Welcome to LADAL tutorials. This page contains all tutorials provided by LADAL, organised in seven sections. The first section, Data Science Basics, offers some useful background reading which introduces key concepts and best practices in digital and quantitative research. The rest of the sections mainly consist of more practical, follow-along tutorials. The first of these, R Basics, introduces the programming language, R, which is used for all other LADAL tutorials and tools. Next is Data Visualisation, which will show you how to create visual representations of data (such as graphs and tables) using R. The Statistics section covers statistical methods with R, from simple overviews of descriptive and basic inferential statistics through to specific statistical models that may be useful when working with text and language data. The Text Analytics section introduces a range of computational methods for analysing text, covering both the theoretical background of text analytics and practical, hands-on lessons. Next, we have a Case Studies section, which offers more specific examples of the various kinds of research you can do with the methods shown in LADAL tutorials. Finally, the How-Tos section includes some brief tutorials on accessing or converting data which you could then use to apply the methods taught in other tutorials.
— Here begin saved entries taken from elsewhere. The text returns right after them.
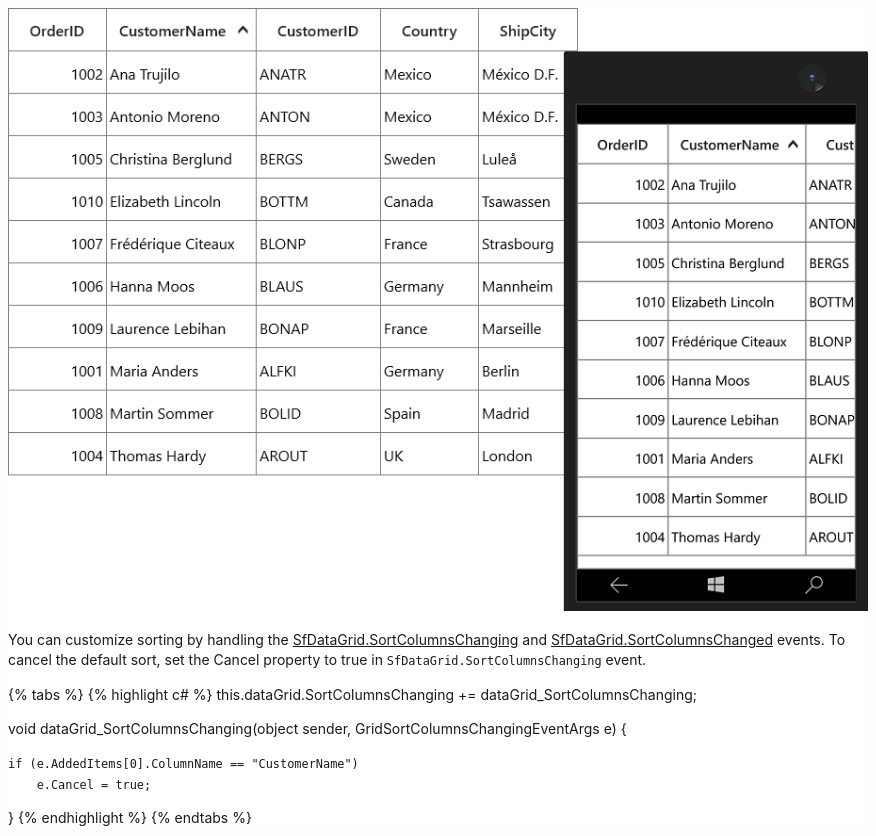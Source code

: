 ![](Getting-Started_images/Getting-Started_img3.png)



You can customize sorting by handling the [SfDataGrid.SortColumnsChanging](https://help.syncfusion.com/cr/cref_files/uwp/sfdatagrid/Syncfusion.SfGrid.UWP~Syncfusion.UI.Xaml.Grid.SfDataGrid~SortColumnsChanging_EV.html) and [SfDataGrid.SortColumnsChanged](https://help.syncfusion.com/cr/cref_files/uwp/sfdatagrid/Syncfusion.SfGrid.UWP~Syncfusion.UI.Xaml.Grid.SfDataGrid~SortColumnsChanged_EV.html) events. To cancel the default sort, set the Cancel property to true in `SfDataGrid.SortColumnsChanging` event. 

{% tabs %}
{% highlight c# %}
this.dataGrid.SortColumnsChanging += dataGrid_SortColumnsChanging;

void dataGrid_SortColumnsChanging(object sender, GridSortColumnsChangingEventArgs e)
{

    if (e.AddedItems[0].ColumnName == "CustomerName")
        e.Cancel = true;
}
{% endhighlight %}
{% endtabs %}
Generally, we recommend starting with R Basics, as the content covered in this section will be assumed knowledge for all subsequent sections. Once you are familiar with R and RStudio, you can move on to Data Visualisation, Statistics, and/or Text Analytics, referring to the Data Science Basics section as needed. If you are completely new to computational methods and you’d like to explore whether LADAL will be helpful for your work, you might like to first have a quick look through Introduction to Text Analysis and some of our Case Studies.

Data Science Basics

This section is an introduction to digital and quantitative research, covering best practices for working with digital data, key principles behind reproducible research, and the basic building blocks of science and quantitative analysis. These tutorials provide great theoretical backgrounds to the practical tutorials in other sections, and can be supplemented as needed for your particular goals.

Working with Computers

This tutorial provides advice and general tips on how to keep your computer clean and running smoothly, how to organise files and folders, and how to store your data safely and orderly.

Introduction to Data Management

This tutorial introduces basic data management techniques and measures to keep your folder system clean and tidy.

Reproducible Research

This tutorial introduces options to make your research and workflows efficient and reproducible.

Introduction to Quantitative Reasoning

This tutorial takes a philosophical or history-of-ideas approach and introduces the logical and cognitive underpinnings of the scientific method.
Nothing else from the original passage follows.